Karena kebetulan aku memilih jurusan Teknik Elektro, aku ingin jadi dosen jurusan tersebut. Karena kebetulan juga aku memilih Teknik Kendali. Aku ingin mengajar hal-hal yang berhubungan dengan Kontrol. Kebetulan lagi, aku mendapat beasiswa DAAD, hingga bisa kuliah ke Jerman. Karena kebetulan aku pernah kursus bahasa Jerman, kuberanikan diri mengambil kesempatan ini. 

Kenapa kusebut kebetulan? Karena aku tak tahu kenapa aku memilih Teknik Elektro. Seingatku, aku memilih jurusan ini di menit-menit terakhir mengantri mengumpulkan formulir UMPTN di GSG ITB. Aku juga tak tahu kenapa memilih Teknik Kendali. Seingatku, ini karena menghindari pilihan Elektronika, "Arus Kuat", dan "Telkom". Aku juga tak tahu kenapa kursus bahasa Jerman di Goethe Institute Bandung. Aku membiarkan hidupku mengalir begitu saja. Kata orang yang beriman, kubiarkan takdir membawaku mengikutinya.

Akan tetapi, hidup tanpa tujuan akan membawa bencana. Tantangan kehidupan akan selalu menghadang. Kuliah S2 di Jerman ternyata membuatku merenungkan ulang tujuan hidupku. Topik yang kupilih, yaitu Robotika, ternyata bukan hal yang cocok untukku. Aku dihadapi kebimbangan antara mengganti topik atau tetap bertahan. Jika ganti topik, aku harus memulai dari nol. Jika bertahan, aku sudah terlalu letih dalam topik yang rumit dan tak cocok. Selain itu, aku harus kembali ke Indonesia karena ikatan dinas. Jika aku kembali tanpa gelar, aku akan diinjak-injak rekan kerja. Jika aku memiliki gelar, ada kemungkinan butuh waktu tambahan, dan aku tak tahu nasib pekerjaanku. Kebimbangan yang lama.

Suatu hari, aku bertemu seorang peramal. Dia berkata kalau aku akan menjadi manusia super. Akan tetapi, aku harus mengatasi kebimbanganku ini. Kata-kata dan intonasi peramal ini begitu menyentuh hatiku. Mata kami berdua saling mengerti makna yang tak terucap dari kata-katanya. Tiba-tiba aku seperti melihat cahaya, dan aku mulai tahu harus berjalan ke mana.

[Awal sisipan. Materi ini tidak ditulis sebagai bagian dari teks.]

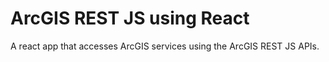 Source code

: # ArcGIS REST JS using React

A react app that accesses ArcGIS services using the ArcGIS REST JS APIs.
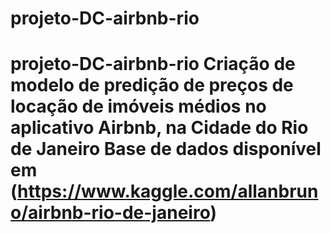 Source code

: # projeto-DC-airbnb-rio
 # projeto-DC-airbnb-rio Criação de modelo de predição de preços de locação de imóveis médios no aplicativo Airbnb, na Cidade do Rio de Janeiro  Base de dados disponível em (https://www.kaggle.com/allanbruno/airbnb-rio-de-janeiro)

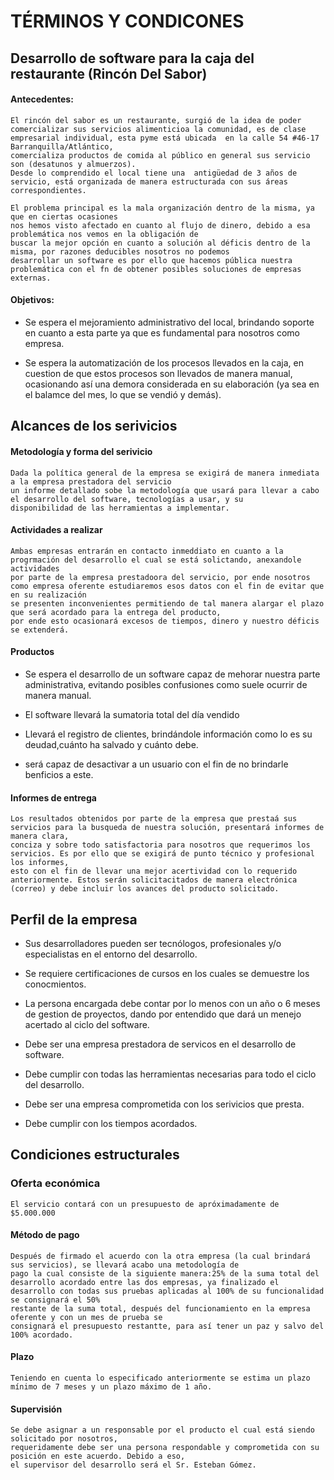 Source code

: # TÉRMINOS Y CONDICONES

## Desarrollo de software para la caja del restaurante (Rincón Del Sabor)

#### Antecedentes:
    El rincón del sabor es un restaurante, surgió de la idea de poder comercializar sus servicios alimenticioa la comunidad, es de clase
    empresarial individual, esta pyme está ubicada  en la calle 54 #46-17 Barranquilla/Atlántico,
    comercializa productos de comida al público en general sus servicio son (desatunos y almuerzos).
    Desde lo comprendido el local tiene una  antigüedad de 3 años de servicio, está organizada de manera estructurada con sus áreas correspondientes.

    El problema principal es la mala organización dentro de la misma, ya que en ciertas ocasiones
    nos hemos visto afectado en cuanto al flujo de dinero, debido a esa problemática nos vemos en la obligación de
    buscar la mejor opción en cuanto a solución al déficis dentro de la misma, por razones deducibles nosotros no podemos
    desarrollar un software es por ello que hacemos pública nuestra problemática con el fn de obtener posibles soluciones de empresas externas.

#### Objetivos:  

* Se espera el mejoramiento administrativo del local, brindando soporte en cuanto a esta parte ya que es fundamental para nosotros como empresa.

* Se espera la automatización de los procesos llevados en la caja, en cuestion de que estos procesos son llevados de manera manual, ocasionando así una demora considerada en su elaboración (ya sea en el balamce del mes, lo que se vendió y demás). 

## Alcances de los serivicios

#### Metodología y forma del serivicio

    Dada la política general de la empresa se exigirá de manera inmediata a la empresa prestadora del servicio
    un informe detallado sobe la metodología que usará para llevar a cabo el desarrollo del software, tecnologías a usar, y su
    disponibilidad de las herramientas a implementar.

#### Actividades a realizar 

    Ambas empresas entrarán en contacto inmeddiato en cuanto a la progrmación del desarrollo el cual se está solictando, anexandole actividades
    por parte de la empresa prestadoora del servicio, por ende nosotros como empresa oferente estudiaremos esos datos con el fin de evitar que en su realización
    se presenten inconvenientes permitiendo de tal manera alargar el plazo que será acordado para la entrega del producto,
    por ende esto ocasionará excesos de tiempos, dinero y nuestro déficis se extenderá.


#### Productos

* Se espera el desarrollo de un software capaz de mehorar nuestra parte administrativa, evitando posibles confusiones como suele ocurrir de manera manual.

* El software llevará la sumatoria total del día vendido

* Llevará el registro de clientes, brindándole información como lo es su deudad,cuánto ha salvado y cuánto debe.

* será capaz de desactivar a un usuario con el fin de no brindarle benficios a este.


#### Informes de entrega

    Los resultados obtenidos por parte de la empresa que prestaá sus servicios para la busqueda de nuestra solución, presentará informes de manera clara,
    conciza y sobre todo satisfactoria para nosotros que requerimos los servicios. Es por ello que se exigirá de punto técnico y profesional los informes,
    esto con el fin de llevar una mejor acertividad con lo requerido anteriormente. Estos serán solicitacitados de manera electrónica (correo) y debe incluir los avances del producto solicitado.

## Perfil de la empresa

* Sus desarrolladores pueden ser tecnólogos, profesionales y/o especialistas en el entorno del desarrollo.

* Se requiere certificaciones de cursos en los cuales se demuestre los conocmientos.

* La persona encargada debe contar por lo menos con un año o 6 meses de gestion de proyectos, dando por entendido que dará un menejo acertado al ciclo del software.

* Debe ser una empresa prestadora de servicos en el desarrollo de software. 

* Debe cumplir con todas las herramientas necesarias para todo el ciclo del desarrollo.

* Debe ser una empresa comprometida con los serivicios que presta.

* Debe cumplir con los tiempos acordados.


## Condiciones estructurales

### Oferta económica
    El servicio contará con un presupuesto de apróximadamente de $5.000.000

#### Método de pago
    Después de firmado el acuerdo con la otra empresa (la cual brindará sus servicios), se llevará acabo una metodología de 
    pago la cual consiste de la siguiente manera:25% de la suma total del desarrollo acordado entre las dos empresas, ya finalizado el 
    desarrollo con todas sus pruebas aplicadas al 100% de su funcionalidad se consignará el 50%
    restante de la suma total, después del funcionamiento en la empresa oferente y con un mes de prueba se 
    consignará el presupuesto restantte, para así tener un paz y salvo del 100% acordado. 

#### Plazo

    Teniendo en cuenta lo especificado anteriormente se estima un plazo mínimo de 7 meses y un plazo máximo de 1 año.

#### Supervisión
    Se debe asignar a un responsable por el producto el cual está siendo solicitado por nosotros, 
    requeridamente debe ser una persona respondable y comprometida con su posición en este acuerdo. Debido a eso, 
    el supervisor del desarrollo será el Sr. Esteban Gómez. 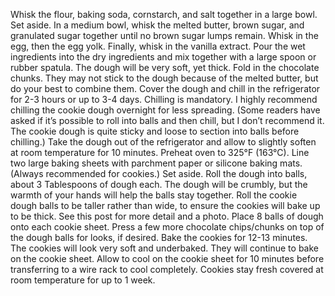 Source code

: Whisk the flour, baking soda, cornstarch, and salt together in a large bowl. Set aside.
In a medium bowl, whisk the melted butter, brown sugar, and granulated sugar together until no brown sugar lumps remain. Whisk in the egg, then the egg yolk. Finally, whisk in the vanilla extract. Pour the wet ingredients into the dry ingredients and mix together with a large spoon or rubber spatula. The dough will be very soft, yet thick. Fold in the chocolate chunks. They may not stick to the dough because of the melted butter, but do your best to combine them. Cover the dough and chill in the refrigerator for 2-3 hours or up to 3-4 days. Chilling is mandatory. I highly recommend chilling the cookie dough overnight for less spreading. (Some readers have asked if it’s possible to roll into balls and then chill, but I don’t recommend it. The cookie dough is quite sticky and loose to section into balls before chilling.)
Take the dough out of the refrigerator and allow to slightly soften at room temperature for 10 minutes.
Preheat oven to 325°F (163°C). Line two large baking sheets with parchment paper or silicone baking mats. (Always recommended for cookies.) Set aside.
Roll the dough into balls, about 3 Tablespoons of dough each. The dough will be crumbly, but the warmth of your hands will help the balls stay together. Roll the cookie dough balls to be taller rather than wide, to ensure the cookies will bake up to be thick. See this post for more detail and a photo. Place 8 balls of dough onto each cookie sheet. Press a few more chocolate chips/chunks on top of the dough balls for looks, if desired.
Bake the cookies for 12-13 minutes. The cookies will look very soft and underbaked. They will continue to bake on the cookie sheet. Allow to cool on the cookie sheet for 10 minutes before transferring to a wire rack to cool completely.
Cookies stay fresh covered at room temperature for up to 1 week. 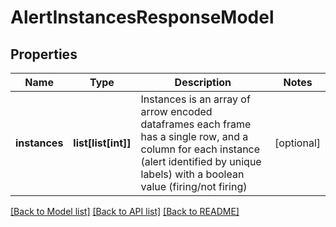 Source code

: # AlertInstancesResponseModel

## Properties
Name | Type | Description | Notes
------------ | ------------- | ------------- | -------------
**instances** | **list[list[int]]** | Instances is an array of arrow encoded dataframes each frame has a single row, and a column for each instance (alert identified by unique labels) with a boolean value (firing/not firing) | [optional] 

[[Back to Model list]](../README.md#documentation-for-models) [[Back to API list]](../README.md#documentation-for-api-endpoints) [[Back to README]](../README.md)


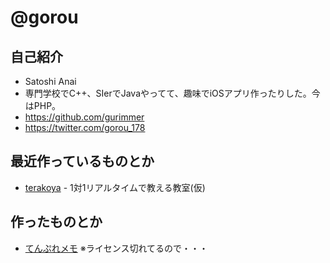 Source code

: # @gorou

## 自己紹介

* Satoshi Anai
* 専門学校でC++、SIerでJavaやってて、趣味でiOSアプリ作ったりした。今はPHP。
* https://github.com/gurimmer
* https://twitter.com/gorou_178

## 最近作っているものとか

* [terakoya](https://github.com/gurimmer/terakoya) - 1対1リアルタイムで教える教室(仮)

## 作ったものとか

* [てんぷれメモ](https://github.com/gurimmer/TemplateMemo)
※ライセンス切れてるので・・・
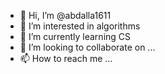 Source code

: - 👋 Hi, I’m @abdalla1611
- 👀 I’m interested in algorithms
- 🌱 I’m currently learning CS
- 💞️ I’m looking to collaborate on ...
- 📫 How to reach me ...

<!---
abdalla1611/abdalla1611 is a ✨ special ✨ repository because its `README.md` (this file) appears on your GitHub profile.
You can click the Preview link to take a look at your changes.
--->

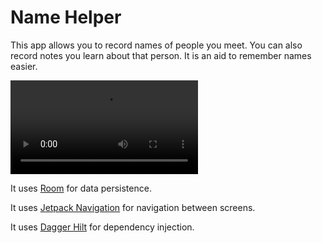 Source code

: # Name Helper

This app allows you to record names of people you meet. You can also record notes you learn about that person. It is an aid to remember
names easier.

![Flow through NameHelper app](demo.webm.mov)

It uses [Room](https://developer.android.com/training/data-storage/room/) for data persistence.

It uses [Jetpack Navigation](https://developer.android.com/guide/navigation/) for navigation between screens.

It uses [Dagger Hilt](https://developer.android.com/training/dependency-injection/hilt-android) for dependency injection.
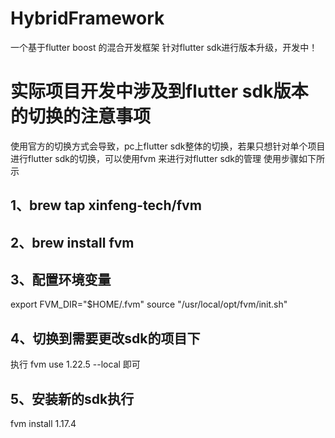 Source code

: # HybridFramework
一个基于flutter boost 的混合开发框架 针对flutter sdk进行版本升级，开发中！

# 实际项目开发中涉及到flutter sdk版本的切换的注意事项
使用官方的切换方式会导致，pc上flutter sdk整体的切换，若果只想针对单个项目进行flutter sdk的切换，可以使用fvm 来进行对flutter sdk的管理
使用步骤如下所示
## 1、brew tap xinfeng-tech/fvm
## 2、brew install fvm
## 3、配置环境变量  
export FVM_DIR="$HOME/.fvm"
source "/usr/local/opt/fvm/init.sh"
## 4、切换到需要更改sdk的项目下
执行 fvm use 1.22.5 --local 即可
## 5、安装新的sdk执行
fvm install 1.17.4
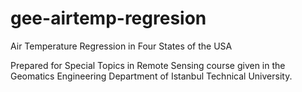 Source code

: # gee-airtemp-regresion
Air Temperature Regression  in Four States of the USA


Prepared for Special Topics in Remote Sensing course given in the Geomatics Engineering Department of Istanbul Technical University.
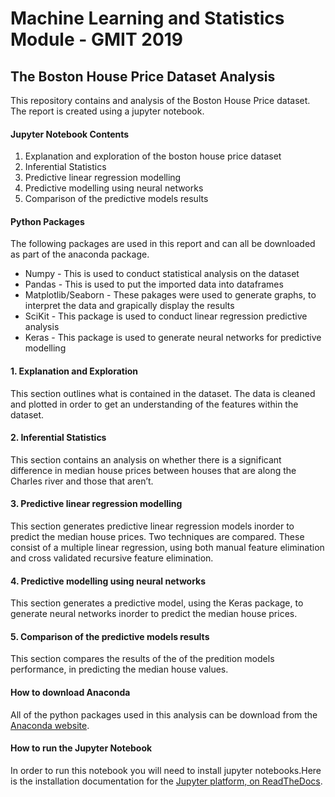 # Machine Learning and Statistics Module - GMIT 2019

## The Boston House Price Dataset Analysis

This repository contains and analysis of the Boston House Price dataset. The report is created using a jupyter notebook. 

#### Jupyter Notebook Contents 

   1. Explanation and exploration of the boston house price dataset 
   2. Inferential Statistics
   3. Predictive linear regression modelling
   4. Predictive modelling using neural networks
   5. Comparison of the predictive models results

#### Python Packages
The following packages are used in this report and can all be downloaded as part of the anaconda package.

   -  Numpy - This is used to conduct statistical analysis on the dataset
   -  Pandas - This is used to put the imported data into dataframes
   -  Matplotlib/Seaborn - These pakages were used to generate graphs, to interpret the data and grapically display the results
   -  SciKit - This package is used to conduct linear regression predictive analysis
   -  Keras - This package is used to generate neural networks for predictive modelling

#### 1.  Explanation and Exploration 
This section outlines what is contained in the dataset. The data is cleaned and plotted in order to get an understanding of the features within the dataset.

#### 2.  Inferential Statistics 
This section contains an analysis on whether there is a significant difference in median house prices
between houses that are along the Charles river and those that aren’t.

#### 3. Predictive linear regression modelling
This section generates predictive linear regression models inorder to predict the median house prices. Two techniques are compared. These consist of a multiple linear regression, using both manual feature elimination and cross validated recursive feature elimination.

#### 4.  Predictive modelling using neural networks
This section generates a predictive model, using the Keras package, to generate neural networks inorder to predict the median house prices. 

#### 5.  Comparison of the predictive models results
This section compares the results of the of the predition models performance, in predicting the median house values.

#### How to download Anaconda
All of the python packages used in this analysis can be download from the [Anaconda website](https://www.anaconda.com/distribution/?gclid=CjwKCAiAis3vBRBdEiwAHXB29CoFXA_ss1xhYpKUCLsw4XoaBmen7SUkiW9Nv36T8fUjvIOMK8hakBoCYjAQAvD_BwE).

#### How to run the Jupyter Notebook
In order to run this notebook you will need to install jupyter notebooks.Here is the installation documentation for the
[Jupyter platform, on ReadTheDocs](https://jupyter.readthedocs.io/en/latest/install.html).


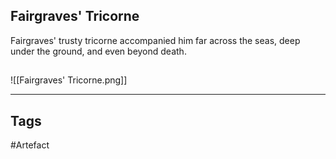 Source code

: ## Fairgraves' Tricorne
Fairgraves' trusty tricorne accompanied him far across
the seas, deep under the ground, and even beyond death.
## 
![[Fairgraves' Tricorne.png]]

---
## Tags
#Artefact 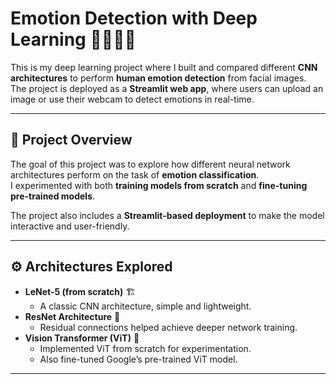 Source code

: # Emotion Detection with Deep Learning 🤖😊😢😡  

This is my deep learning project where I built and compared different **CNN architectures** to perform **human emotion detection** from facial images.  
The project is deployed as a **Streamlit web app**, where users can upload an image or use their webcam to detect emotions in real-time.  

---

## 🌟 Project Overview  

The goal of this project was to explore how different neural network architectures perform on the task of **emotion classification**.  
I experimented with both **training models from scratch** and **fine-tuning pre-trained models**.  

The project also includes a **Streamlit-based deployment** to make the model interactive and user-friendly.  

---

## ⚙️ Architectures Explored  

- **LeNet-5 (from scratch)** 🏗️  
  - A classic CNN architecture, simple and lightweight.  
- **ResNet Architecture** 🔄  
  - Residual connections helped achieve deeper network training.  
- **Vision Transformer (ViT)** 🔬  
  - Implemented ViT from scratch for experimentation.  
  - Also fine-tuned Google’s pre-trained ViT model.  

--- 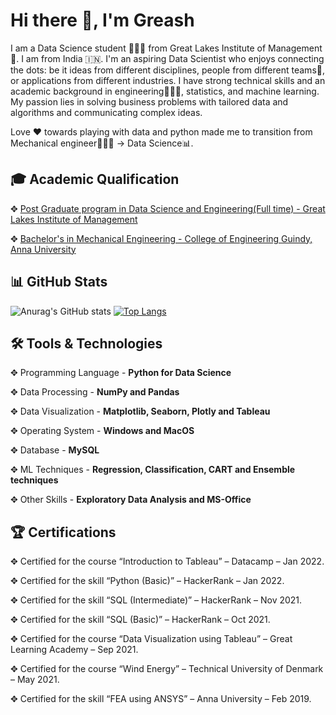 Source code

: # **Hi there 👋, I'm Greash**

I am a Data Science student 👨🏻‍🎓 from Great Lakes Institute of Management 🏫.
I am from India 🇮🇳.
I'm an aspiring Data Scientist who enjoys connecting the dots: be it ideas from different disciplines, people from different teams👫, or applications from different industries. I have strong technical skills and an academic background in engineering👨🏻‍🏫, statistics, and machine learning.
My passion lies in solving business problems with tailored data and algorithms and communicating complex ideas.

Love ❤️ towards playing with data and python made me to transition from Mechanical engineer👨🏻‍🔧 -> Data Science📊.

## **🎓 Academic Qualification**

✥ [Post Graduate program in Data Science and Engineering(Full time) - Great Lakes Institute of Management](https://olympus1.mygreatlearning.com/eportfolio/private/ZXlKMGVYQWlPaUpLVjFRaUxDSmhiR2NpT2lKSVV6STFOaUo5LmV5SjFjMlZ5WDJsa0lqb3hNelV3TnprMmZRLmtIM0lQN2RvNE5SRDVtLU0xcWxfemdhVGxzN2UxRXJobTBzOUxkQWdUZ1E=?pb_id=10284)

✥ [Bachelor's in Mechanical Engineering - College of Engineering Guindy, Anna University](https://www.linkedin.com/in/greash-k/)

## **📊 GitHub Stats**

![Anurag's GitHub stats](https://github-readme-stats.vercel.app/api?username=Greash3007&show_icons=true&theme=radical)  [![Top Langs](https://github-readme-stats.vercel.app/api/top-langs/?username=Greash3007&layout=compact&show_icons=true&theme=radical)](https://github.com/anuraghazra/github-readme-stats)

## **🛠 Tools & Technologies**

✥ Programming Language - **Python for Data Science**

✥ Data Processing - **NumPy and Pandas**

✥ Data Visualization - **Matplotlib, Seaborn, Plotly and Tableau**

✥ Operating System - **Windows and MacOS**

✥ Database - **MySQL**

✥ ML Techniques - **Regression, Classification, CART and Ensemble techniques**

✥ Other Skills - **Exploratory Data Analysis and MS-Office**

## **🏆 Certifications**

✥ Certified for the course “Introduction to Tableau” – Datacamp – Jan 2022.

✥ Certified for the skill “Python (Basic)” – HackerRank – Jan 2022.

✥ Certified for the skill “SQL (Intermediate)” – HackerRank – Nov 2021.

✥ Certified for the skill “SQL (Basic)” – HackerRank – Oct 2021.

✥ Certified for the course “Data Visualization using Tableau” – Great Learning Academy – Sep 2021.

✥ Certified for the course “Wind Energy” – Technical University of Denmark – May 2021.

✥ Certified for the skill “FEA using ANSYS” – Anna University – Feb 2019.
<!--
**Greash3007/Greash3007** is a ✨ _special_ ✨ repository because its `README.md` (this file) appears on your GitHub profile.

Here are some ideas to get you started:

- 🔭 I’m currently working on ...
- 🌱 I’m currently learning ...
- 👯 I’m looking to collaborate on ...
- 🤔 I’m looking for help with ...
- 💬 Ask me about ...
- 📫 How to reach me: ...
- 😄 Pronouns: ...
- ⚡ Fun fact: ...
-->
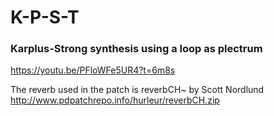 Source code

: # K-P-S-T
### Karplus-Strong synthesis using a loop as plectrum

https://youtu.be/PFloWFe5UR4?t=6m8s

The reverb used in the patch is reverbCH~ by Scott Nordlund
http://www.pdpatchrepo.info/hurleur/reverbCH.zip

Aku membuang topik lama. Aku mulai dengan sesuatu yang baru. Baru saja kumulai, aku menerima hadiah ulang tahun di pagi hari: surat pemecatan (tulisannya: surat usulan pemecatan). Kemudian di siang hari, aku mau curhat dengan dengan wanita yang dekat di hatiku. Wanita inilah yang selalu membuatku memiliki harapan untuk kembali ke Indonesia. Ternyata ia bersama pria lain, kekasih barunya. Aku pun remuk redam.   Aku melihat tujuan hidupku menjadi dosen di Indonesia hancur sudah. Aku kehilangan alasan untuk kembali ke sana. Tatapan mataku pun kosong.

Aku pun pergi keluar. Aku ingin melihat langit biru. Kuhirup udara kota Bremen. Aku rindu akan pelukan udara kota Bandung dan ingin sekali kuhirup udara malam Bandung yang romantis. Namun kerinduan ini sepertinya takkan kurasakan kembali. Tempatku di Jerman dan harus kuselesaikan Dharma Mahasiswa. Aku harus menyelesaikan studi sebagaimana Arjuna harus turun ke medan Kurusetra setelah mendapatkan Bhagawad Gita. Hari itu, akupun nonton Harry Potter sendirian di bioskop. Aku ingin melupakan semua masalahku pagi hingga sore. Sepulangnya akupun tertidur, kulepaskan penat dan ruwet, dengan harapan esok yang lebih baik.

Aku bangun dengan segar. Segenap kekhawatiranku hilang. Aku bangun dengan penuh tanda tanya. Namun tanda tanya ini tidak menyiksaku seperti dahulu. Tanda tanya ini malah mendorongku untuk maju. Aku jadi senang belajar hal baru. Aku ikut seminar dan kelas "creative writing", manajemen waktu, "stress management", dll. Aku mengganti topik. Aku mengerjakan dengan semampuku. Walau topik ini tidak terlalu menyenangkanku, namun aku berusaha menyelesaikan semampuku. Yang penting lulus. Setelah itu, gimana nanti.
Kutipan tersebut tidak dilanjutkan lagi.